Dann trafen weitere Polizeiwagen mit kreischenden Sirenen ein. Captain McGrath vom Hauptquartier erschien mit dieser zweiten Einheit. Er war ein stämmiger Mann mittleren Alters. Sein starkes Nervenkostüm und sein kühler Kopf machten ihn zu einem absolut furchtlosen Polizisten. Sein kurz geschnittener Schnurrbart sträubte sich, während er sich anhörte, was geschehen war. Er wollte gerade ins Gebäude gehen, als eine glänzende Limousine am Straßenrand hielt. McGrath blieb stehen und tippte sich zur Begrüßung an die Krempe seines Hutes. Police Commissioner Warner stieg aus.

„Dieser Überfall ist so teuflisch, dass er seinesgleichen sucht, Sir“, knurrte McGrath. „Müssen rund dreißig Mann dran beteiligt gewesen sein, alles in allem. Alle hier sagen, es waren sechzig, also hab ich die Zahl automatisch durch zwei geteilt. Sie haben einen gepanzerten Wagen und die Uniformen der Wachmänner geklaut, um sich Zutritt zu den Büros zu verschaffen. Wir hatten bisher keine Zeit für irgendwelche weiteren Einzelheiten. Aber irgendwie sind sie an Lohngelder gekommen, die in die Hunderttausende gehen. Und das haben sie alles getan, ohne irgendjemanden zu töten.“

„Sie irren sich, Captain“, sagte ein uniformierter Sergeant, der gerade rechtzeitig herbeigeeilt kam, um die letzte Aussage von McGrath zu hören. „Ein Buchhalter in den Büros, die für die gepanzerten Wagen zuständig sind, hat eins auf die Rübe bekommen. Ein bisschen zu hart. Er ist tot.“

Warner und McGrath eilten ins Obergeschoss. Dann fanden sie den Büroleiter der Alvin Protection Company, führten ihn in einen Raum, der nicht mit Rauch gefüllt war, und ließen sich von ihm die gesamte Geschichte erzählen, soweit ihm diese bekannt war.

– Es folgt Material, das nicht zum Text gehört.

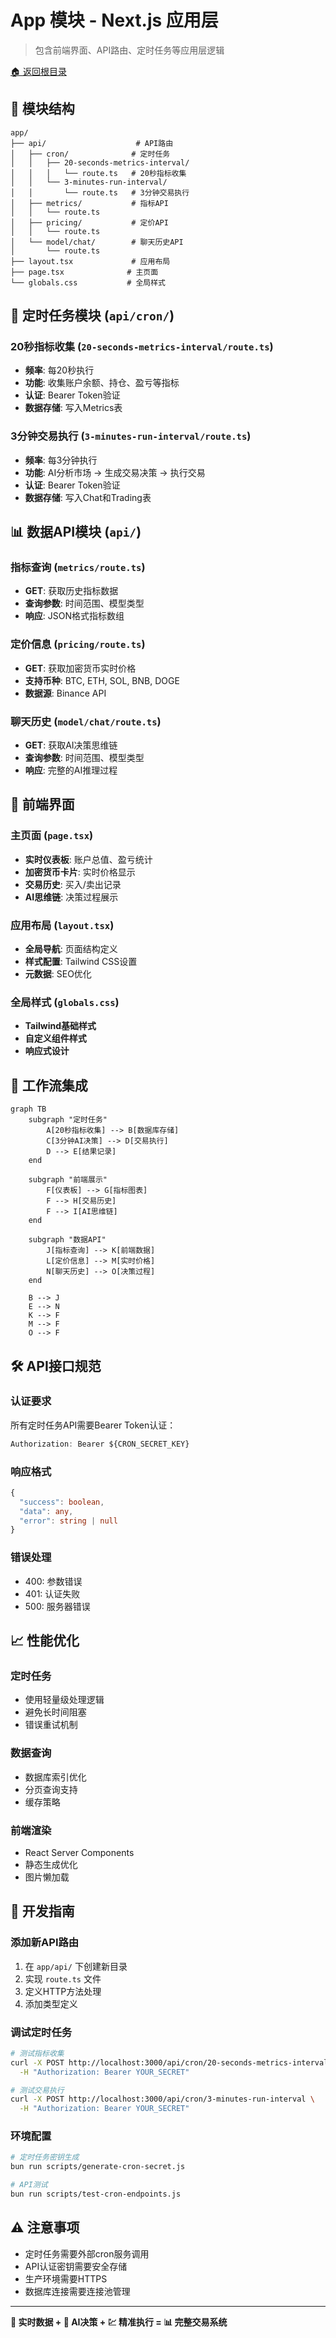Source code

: # App 模块 - Next.js 应用层

> 包含前端界面、API路由、定时任务等应用层逻辑

[🏠 返回根目录](../CLAUDE.md)

## 📁 模块结构

```
app/
├── api/                    # API路由
│   ├── cron/              # 定时任务
│   │   ├── 20-seconds-metrics-interval/
│   │   │   └── route.ts   # 20秒指标收集
│   │   └── 3-minutes-run-interval/
│   │       └── route.ts   # 3分钟交易执行
│   ├── metrics/           # 指标API
│   │   └── route.ts
│   ├── pricing/           # 定价API
│   │   └── route.ts
│   └── model/chat/        # 聊天历史API
│       └── route.ts
├── layout.tsx             # 应用布局
├── page.tsx              # 主页面
└── globals.css           # 全局样式
```

## 🔄 定时任务模块 (`api/cron/`)

### 20秒指标收集 (`20-seconds-metrics-interval/route.ts`)
- **频率**: 每20秒执行
- **功能**: 收集账户余额、持仓、盈亏等指标
- **认证**: Bearer Token验证
- **数据存储**: 写入Metrics表

### 3分钟交易执行 (`3-minutes-run-interval/route.ts`)
- **频率**: 每3分钟执行
- **功能**: AI分析市场 → 生成交易决策 → 执行交易
- **认证**: Bearer Token验证
- **数据存储**: 写入Chat和Trading表

## 📊 数据API模块 (`api/`)

### 指标查询 (`metrics/route.ts`)
- **GET**: 获取历史指标数据
- **查询参数**: 时间范围、模型类型
- **响应**: JSON格式指标数组

### 定价信息 (`pricing/route.ts`)
- **GET**: 获取加密货币实时价格
- **支持币种**: BTC, ETH, SOL, BNB, DOGE
- **数据源**: Binance API

### 聊天历史 (`model/chat/route.ts`)
- **GET**: 获取AI决策思维链
- **查询参数**: 时间范围、模型类型
- **响应**: 完整的AI推理过程

## 🎨 前端界面

### 主页面 (`page.tsx`)
- **实时仪表板**: 账户总值、盈亏统计
- **加密货币卡片**: 实时价格显示
- **交易历史**: 买入/卖出记录
- **AI思维链**: 决策过程展示

### 应用布局 (`layout.tsx`)
- **全局导航**: 页面结构定义
- **样式配置**: Tailwind CSS设置
- **元数据**: SEO优化

### 全局样式 (`globals.css`)
- **Tailwind基础样式**
- **自定义组件样式**
- **响应式设计**

## 🔄 工作流集成

```mermaid
graph TB
    subgraph "定时任务"
        A[20秒指标收集] --> B[数据库存储]
        C[3分钟AI决策] --> D[交易执行]
        D --> E[结果记录]
    end
    
    subgraph "前端展示"
        F[仪表板] --> G[指标图表]
        F --> H[交易历史]
        F --> I[AI思维链]
    end
    
    subgraph "数据API"
        J[指标查询] --> K[前端数据]
        L[定价信息] --> M[实时价格]
        N[聊天历史] --> O[决策过程]
    end
    
    B --> J
    E --> N
    K --> F
    M --> F
    O --> F
```

## 🛠️ API接口规范

### 认证要求
所有定时任务API需要Bearer Token认证：
```typescript
Authorization: Bearer ${CRON_SECRET_KEY}
```

### 响应格式
```typescript
{
  "success": boolean,
  "data": any,
  "error": string | null
}
```

### 错误处理
- 400: 参数错误
- 401: 认证失败
- 500: 服务器错误

## 📈 性能优化

### 定时任务
- 使用轻量级处理逻辑
- 避免长时间阻塞
- 错误重试机制

### 数据查询
- 数据库索引优化
- 分页查询支持
- 缓存策略

### 前端渲染
- React Server Components
- 静态生成优化
- 图片懒加载

## 🔧 开发指南

### 添加新API路由
1. 在 `app/api/` 下创建新目录
2. 实现 `route.ts` 文件
3. 定义HTTP方法处理
4. 添加类型定义

### 调试定时任务
```bash
# 测试指标收集
curl -X POST http://localhost:3000/api/cron/20-seconds-metrics-interval \
  -H "Authorization: Bearer YOUR_SECRET"

# 测试交易执行
curl -X POST http://localhost:3000/api/cron/3-minutes-run-interval \
  -H "Authorization: Bearer YOUR_SECRET"
```

### 环境配置
```bash
# 定时任务密钥生成
bun run scripts/generate-cron-secret.js

# API测试
bun run scripts/test-cron-endpoints.js
```

## ⚠️ 注意事项

- 定时任务需要外部cron服务调用
- API认证密钥需要安全存储
- 生产环境需要HTTPS
- 数据库连接需要连接池管理

---

**🔄 实时数据 + 🧠 AI决策 + 💹 精准执行 = 📊 完整交易系统**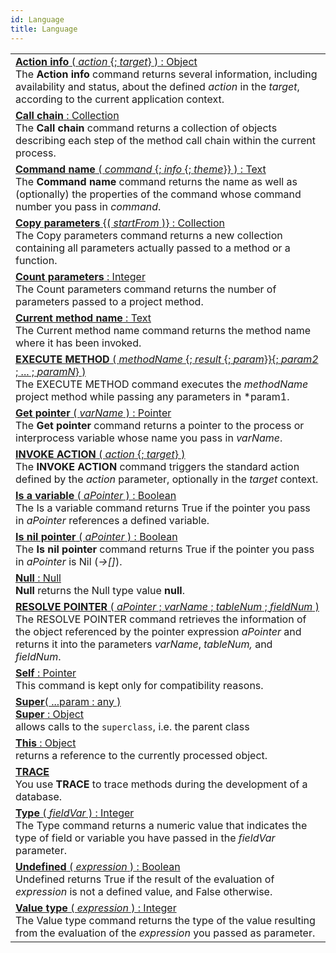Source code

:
 ```yaml
---
id: Language
title: Language
---
```

||
|---|
|[**Action info** ( *action* {; *target*} ) : Object](../../commands-legacy/action-info)<br/>The **Action info** command returns several information, including availability and status, about the defined *action* in the *target*, according to the current application context.|
|[**Call chain** : Collection](../../commands-legacy/call-chain)<br/>The **Call chain** command returns a collection of objects describing each step of the method call chain within the current process.|
|[**Command name** ( *command* {; *info* {; *theme*}} ) : Text](../../commands-legacy/command-name)<br/>The **Command name** command returns the name as well as (optionally) the properties of the command whose command number you pass in *command*.|
|[**Copy parameters** {( *startFrom* )} : Collection](../../commands-legacy/copy-parameters)<br/>The Copy parameters command returns a new collection containing all parameters actually passed to a method or a function.|
|[**Count parameters**  : Integer](../../commands-legacy/count-parameters)<br/>The Count parameters command returns the number of parameters passed to a project method.|
|[**Current method name**  : Text](../../commands-legacy/current-method-name)<br/>The Current method name command returns the method name where it has been invoked.|
|[**EXECUTE METHOD** ( *methodName* {; *result* {; *param*}}{; *param2* ; ... ; *paramN*} )](../../commands-legacy/execute-method)<br/>The EXECUTE METHOD command executes the *methodName* project method while passing any parameters in *param1.|
|[**Get pointer** ( *varName* ) : Pointer](../../commands-legacy/get-pointer)<br/>The **Get pointer** command returns a pointer to the process or interprocess variable whose name you pass in *varName*.|
|[**INVOKE ACTION** ( *action* {; *target*} )](../../commands-legacy/invoke-action)<br/>The **INVOKE ACTION** command triggers the standard action defined by the *action* parameter, optionally in the *target* context.|
|[**Is a variable** ( *aPointer* ) : Boolean](../../commands-legacy/is-a-variable)<br/>The Is a variable command returns True if the pointer you pass in *aPointer* references a defined variable.|
|[**Is nil pointer** ( *aPointer* ) : Boolean](../../commands-legacy/is-nil-pointer)<br/>The **Is nil pointer** command returns True if the pointer you pass in *aPointer* is Nil (*\->\[\]*).|
|[**Null**  : Null](../../commands-legacy/null)<br/>**Null** returns the Null type value **null**.|
|[**RESOLVE POINTER** ( *aPointer* ; *varName* ; *tableNum* ; *fieldNum* )](../../commands-legacy/resolve-pointer)<br/>The RESOLVE POINTER command retrieves the information of the object referenced by the pointer expression *aPointer* and returns it into the parameters *varName*, *tableNum,* and *fieldNum*.|
|[**Self**  : Pointer](../../commands-legacy/self)<br/>This command is kept only for compatibility reasons.|
|[**Super**( ...param : any )<br/>**Super** : Object](../../commands/super)<br/>allows calls to the `superclass`, i.e. the parent class|
|[**This** : Object](../../commands/this)<br/>returns a reference to the currently processed object.|
|[**TRACE**](../../commands-legacy/trace)<br/>You use **TRACE** to trace methods during the development of a database.|
|[**Type** ( *fieldVar* ) : Integer](../../commands-legacy/type)<br/>The Type command returns a numeric value that indicates the type of field or variable you have passed in the *fieldVar* parameter.|
|[**Undefined** ( *expression* ) : Boolean](../../commands-legacy/undefined)<br/>Undefined returns True if the result of the evaluation of *expression* is not a defined value, and False otherwise.|
|[**Value type** ( *expression* ) : Integer](../../commands-legacy/value-type)<br/>The Value type command returns the type of the value resulting from the evaluation of the *expression* you passed as parameter.|
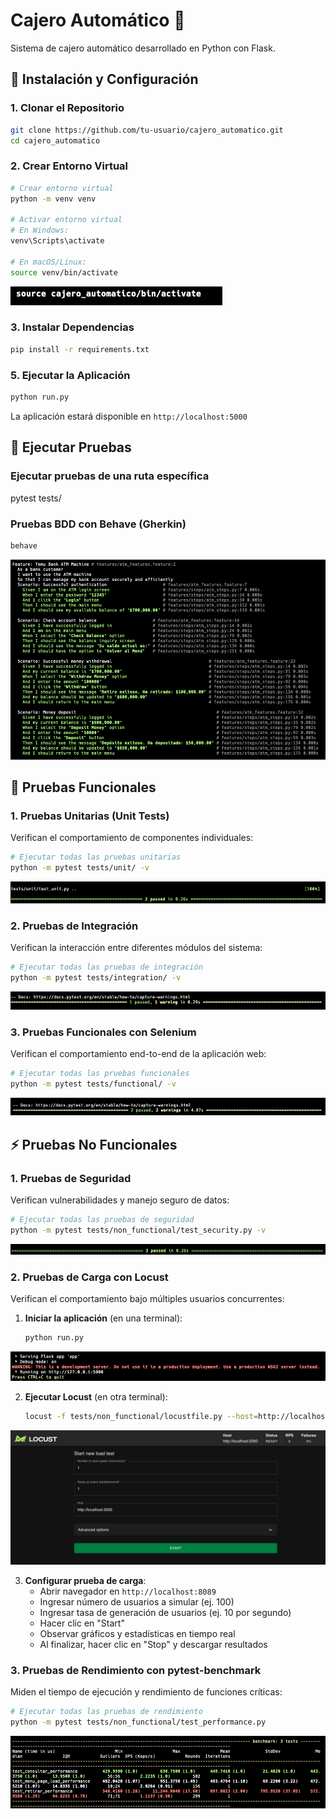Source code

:# Cajero Automático 🏧

Sistema de cajero automático desarrollado en Python con Flask.

## 🚀 Instalación y Configuración

### 1. Clonar el Repositorio
```bash
git clone https://github.com/tu-usuario/cajero_automatico.git
cd cajero_automatico
```

### 2. Crear Entorno Virtual
```bash
# Crear entorno virtual
python -m venv venv

# Activar entorno virtual
# En Windows:
venv\Scripts\activate

# En macOS/Linux:
source venv/bin/activate
```
![Activar Entorno](assets/activar-entorno.png)

### 3. Instalar Dependencias
```bash
pip install -r requirements.txt
```


### 5. Ejecutar la Aplicación
```bash
python run.py
```

La aplicación estará disponible en `http://localhost:5000`

## 🧪 Ejecutar Pruebas

### Ejecutar pruebas de una ruta específica
pytest tests/


### Pruebas BDD con Behave (Gherkin)
```bash
behave
```

![Resultados BDD](assets/resultadogherkin.png)


## 🔬 Pruebas Funcionales

### 1. Pruebas Unitarias (Unit Tests)
Verifican el comportamiento de componentes individuales:
```bash
# Ejecutar todas las pruebas unitarias
python -m pytest tests/unit/ -v
```

![Resultado pruebas unitarias](assets/resultadosunittest.png)


### 2. Pruebas de Integración
Verifican la interacción entre diferentes módulos del sistema:
```bash
# Ejecutar todas las pruebas de integración
python -m pytest tests/integration/ -v
```

![Resultado pruebas integracion](assets/resultadointegracion.png)

### 3. Pruebas Funcionales con Selenium
Verifican el comportamiento end-to-end de la aplicación web:
```bash
# Ejecutar todas las pruebas funcionales
python -m pytest tests/functional/ -v
```

![Resultado pruebas end-to-end](assets/resultadoselenium.png)

## ⚡ Pruebas No Funcionales

### 1. Pruebas de Seguridad
Verifican vulnerabilidades y manejo seguro de datos:
```bash
# Ejecutar todas las pruebas de seguridad
python -m pytest tests/non_functional/test_security.py -v
```
![Resultado pruebas seguridad](assets/resultadonofuncionalseguridad.png)

### 2. Pruebas de Carga con Locust
Verifican el comportamiento bajo múltiples usuarios concurrentes:

1. **Iniciar la aplicación** (en una terminal):
   ```bash
   python run.py
   ```
![Iniciar aplicación](assets/ejecutarprimero.png)

2. **Ejecutar Locust** (en otra terminal):
   ```bash
   locust -f tests/non_functional/locustfile.py --host=http://localhost:5000
   ```
![Interfaz locust](assets/resultadointerfazlocust.png)

3. **Configurar prueba de carga**:
   - Abrir navegador en `http://localhost:8089`
   - Ingresar número de usuarios a simular (ej. 100)
   - Ingresar tasa de generación de usuarios (ej. 10 por segundo)
   - Hacer clic en "Start"
   - Observar gráficos y estadísticas en tiempo real
   - Al finalizar, hacer clic en "Stop" y descargar resultados

### 3. Pruebas de Rendimiento con pytest-benchmark
Miden el tiempo de ejecución y rendimiento de funciones críticas:
```bash
# Ejecutar todas las pruebas de rendimiento
python -m pytest tests/non_functional/test_performance.py 
```
![Resultado pruebas rendimiento](assets/test-performance.png)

„Rauchfässer, ein Phonograph, der Befehle schrie, der Fluchtweg komplett vorbereitet von Handlangern, die den Weg frei gehalten haben“, grollte McGrath, als der Leiter geendet hatte. „Commissioner, ich hasse es, das zu sagen. Aber für mich sieht das nach dem Werk eines Kerls aus, den ich kenne. Er hat diese Methoden schon früher angewandt und ist auch damit davongekommen. Nur das letzte Mal nicht. Es ist Lew Jessup, Sir. Die Art und Weise, wie diese Aktion durchgeführt wurde, lässt definitiv auf ihn schließen. Nur dass er in Sing-Sing ist und seine Strafe absitzt.“

„Er war in Sing-Sing“, korrigierte Warner. „Lew ­Jessup ist vor drei Wochen rausgekommen. Ich stimme absolut mit Ihnen überein, Captain. Es sieht ganz nach seiner geschickten Hand aus. Aber Jessup hat noch nie mit mehr als zwei oder drei Mann zusammengearbeitet. Und er hat noch nie etwas so klug geplant wie das hier. Nun, wir wissen bereits, dass Schützen an Fenstern und Türen postiert waren, um die Streifenpolizisten aufzuhalten, während die Gangster entkamen. Und sie haben alle Zugänge zu diesem Gebäude blockiert. Eine effektive Arbeit. Trotzdem sollten Sie so schnell wie möglich nach Lew Jessup suchen, Captain. Seine Arbeitsmethoden waren nie so bekannt, dass sie so perfekt kopiert werden könnten. Und dieser Akt der Gewalt, McGrath, ist nur ein weiterer, den wir zu der immer länger werdenden Liste hinzufügen können. Das Verbrechen hat anscheinend ganz plötzlich zugenommen in dieser Stadt, und das in all seiner Gottlosigkeit. Aber dieses Werk ist bisher das Schlimmste. Finden Sie Jessup. Möglicherweise hat er während seiner Zeit im Gefängnis seine Ideen an andere Männer weitergegeben. Oder, eine andere Möglichkeit, er hat eine Menge Zeit damit verbracht, seine alten Tricks zu perfektionieren.“

„Ich kriege ihn, wenn er in der Nähe ist“, versprach McGrath entschlossen. „Aber wenn diese Aktion auf sein Konto geht, dann wird der Bursche in irgendeinem Versteck sein, das wir niemals knacken werden.“

Dann übernahm Commissioner Warner schnell das Kommando. Er versammelte ein halbes Dutzend der Männer, die für die Sicherheitsfirma arbeiteten, im Büro und befragte sie maschinengewehrartig. Der Büroleiter beantwortete die meisten Fragen.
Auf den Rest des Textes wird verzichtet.